The Teachers put up the For Sale at the end of the school year but it wasn’t until they’d gone that we learned they hadn’t seen the web, couldn’t see it from their drive. But they had a nice view of me taking a crap in the bushes while conducting an invisible orchestra, or at least that’s what they told the neighbors. And that I was a Peeping Tom, creeping around at night with a flashlight.

Funny thing is, the other neighbors never doubted them for a minute, not since I clipped the top of the eucalyptus doing a slow-roll over the house in a biplane a couple of years before.

The next batch of neighbors were into horticulture in a big way, growing America’s favorite herb on the back of their newly acquired property, or trying to. I had to show them how to break down ‘dobe soil with acid, helped them get the mulch just right. They lasted about two years. Four crops. Number Three was some primo shit. Or so I heard. Then came The Raid, with helicopters and SWAT teams and insane German dogs and more Deputy Sheriffs than a John Wayne movie.

So what’s this got to do with Volkswagens? Well, it’s like this... We got some more new neighbors, haven’t met them yet but we sent them a Bread & Butter note like we always do, welcoming them and inviting them over for cocktails some evening; their option.

Gave them our private phone number in case of trouble; call the Sheriff, they don’t hardly bother unless there’s shooting involved. But one of the talkative neighbors had already been there, giving them the history of the place and of their ‘strange’ neighbor with the airplane in the yard and all the antennas on the roof. We weren’t expecting to hear from them any time soon.
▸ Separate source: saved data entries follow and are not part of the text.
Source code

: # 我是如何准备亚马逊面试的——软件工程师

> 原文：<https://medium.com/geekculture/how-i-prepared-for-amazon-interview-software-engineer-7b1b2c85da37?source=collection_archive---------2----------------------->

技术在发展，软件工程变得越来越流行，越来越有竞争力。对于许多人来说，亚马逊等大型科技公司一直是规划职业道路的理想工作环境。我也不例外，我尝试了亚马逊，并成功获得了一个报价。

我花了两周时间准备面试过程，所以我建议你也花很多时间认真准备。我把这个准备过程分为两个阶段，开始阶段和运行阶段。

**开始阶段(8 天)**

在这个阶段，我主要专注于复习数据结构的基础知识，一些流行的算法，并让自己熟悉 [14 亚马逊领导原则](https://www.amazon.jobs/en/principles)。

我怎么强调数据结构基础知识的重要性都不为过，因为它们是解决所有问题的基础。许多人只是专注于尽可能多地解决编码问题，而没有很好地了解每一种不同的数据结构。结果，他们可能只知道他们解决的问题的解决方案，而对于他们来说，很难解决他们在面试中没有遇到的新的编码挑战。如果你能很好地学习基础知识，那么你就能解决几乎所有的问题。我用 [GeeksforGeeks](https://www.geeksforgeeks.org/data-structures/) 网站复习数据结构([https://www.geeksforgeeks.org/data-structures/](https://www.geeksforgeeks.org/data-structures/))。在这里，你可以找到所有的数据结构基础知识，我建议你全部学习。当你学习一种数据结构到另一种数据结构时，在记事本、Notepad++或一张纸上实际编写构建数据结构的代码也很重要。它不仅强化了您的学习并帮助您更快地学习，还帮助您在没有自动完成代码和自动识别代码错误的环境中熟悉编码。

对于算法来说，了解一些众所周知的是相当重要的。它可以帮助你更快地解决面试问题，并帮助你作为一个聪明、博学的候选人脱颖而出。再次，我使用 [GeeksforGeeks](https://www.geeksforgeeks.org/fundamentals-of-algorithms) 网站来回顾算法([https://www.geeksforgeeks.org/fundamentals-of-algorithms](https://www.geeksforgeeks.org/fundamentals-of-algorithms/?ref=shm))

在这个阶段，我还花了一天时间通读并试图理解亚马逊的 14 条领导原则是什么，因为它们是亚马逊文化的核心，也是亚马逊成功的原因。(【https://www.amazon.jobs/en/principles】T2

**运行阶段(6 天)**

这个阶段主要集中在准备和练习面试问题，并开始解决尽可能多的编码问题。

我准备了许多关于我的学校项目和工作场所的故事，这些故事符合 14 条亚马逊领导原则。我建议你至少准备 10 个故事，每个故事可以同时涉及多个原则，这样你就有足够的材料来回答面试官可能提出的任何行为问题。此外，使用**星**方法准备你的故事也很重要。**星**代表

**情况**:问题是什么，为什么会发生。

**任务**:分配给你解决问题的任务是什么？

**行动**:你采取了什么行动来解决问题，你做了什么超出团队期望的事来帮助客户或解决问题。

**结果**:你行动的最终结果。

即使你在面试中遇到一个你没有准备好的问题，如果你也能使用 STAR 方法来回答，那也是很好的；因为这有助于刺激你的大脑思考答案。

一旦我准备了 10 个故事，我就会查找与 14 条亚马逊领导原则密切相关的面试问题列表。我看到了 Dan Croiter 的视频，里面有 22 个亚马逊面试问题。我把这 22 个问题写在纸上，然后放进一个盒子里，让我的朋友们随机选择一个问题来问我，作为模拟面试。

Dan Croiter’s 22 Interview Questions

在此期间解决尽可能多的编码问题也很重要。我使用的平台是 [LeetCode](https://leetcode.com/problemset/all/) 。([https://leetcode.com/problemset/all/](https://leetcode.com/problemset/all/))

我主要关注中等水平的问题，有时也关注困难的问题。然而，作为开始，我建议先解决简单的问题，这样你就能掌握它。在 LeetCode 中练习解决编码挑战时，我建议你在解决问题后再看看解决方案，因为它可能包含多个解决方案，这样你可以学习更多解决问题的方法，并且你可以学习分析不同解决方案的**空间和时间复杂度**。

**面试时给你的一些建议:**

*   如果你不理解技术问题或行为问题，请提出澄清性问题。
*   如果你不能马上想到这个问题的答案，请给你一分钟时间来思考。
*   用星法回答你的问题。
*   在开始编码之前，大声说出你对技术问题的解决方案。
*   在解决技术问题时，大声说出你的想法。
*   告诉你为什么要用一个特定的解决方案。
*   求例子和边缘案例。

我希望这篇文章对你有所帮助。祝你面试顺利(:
So I’m laying under this Karmann Ghia that has a bad CV. Got its ass hiked up on jack stands and my legs are sticking out from under. I’ve got the joints all cleaned and go to mark them and I can’t find my white stencil pencil, which is what I use for marking. Snuck in the house and borrow a bottle of my daughter’s nail polish and used that. Neat little ‘L’ on the left axle, little ‘R’ on the right, with perfectly painted little arrows and alignment marks.

It’s not easy, using nail polish laying on your back, holding the bottle in one hand, brush in the other and trying to keep things neat. Sure enough, I got a piece of black gunk on the brush and can’t get it off. Can’t put it back in the bottle or my daughter would kill me. Shuffle out and get all greasy in the process; I’m not using the creeper. Sit down on a sawhorse and try to clean the brush. Bottle’s in my left hand, brush in my right, big greasy thumb right there when I’m looking for something to sorta skim the brush on. Used my thumb nail.

Nail Sticks ‘Pearlescent.’ Real pretty, sorta pearly white. Makes a good marker for CV joints. And it went on my thumbnail neat as anything, nice smooth coat.

I had to just about paint my whole thumbnail to get the black booger off the brush but I finally got it. Looked up and there’s the new neighbor, jaw hanging down to here, eyes sticking out like a couple of boiled eggs.

He didn’t say nothing but you could tell what the damn fool was thinking. So I fanned-out my fingers like a girl, blew gently on the thumbnail and put on a second coat.

At supper my wife asks: “What’s that all over your thumbnail?”

“Met the new neighbor today.”

“Oh gawd,” she sez real slow. “Not again.”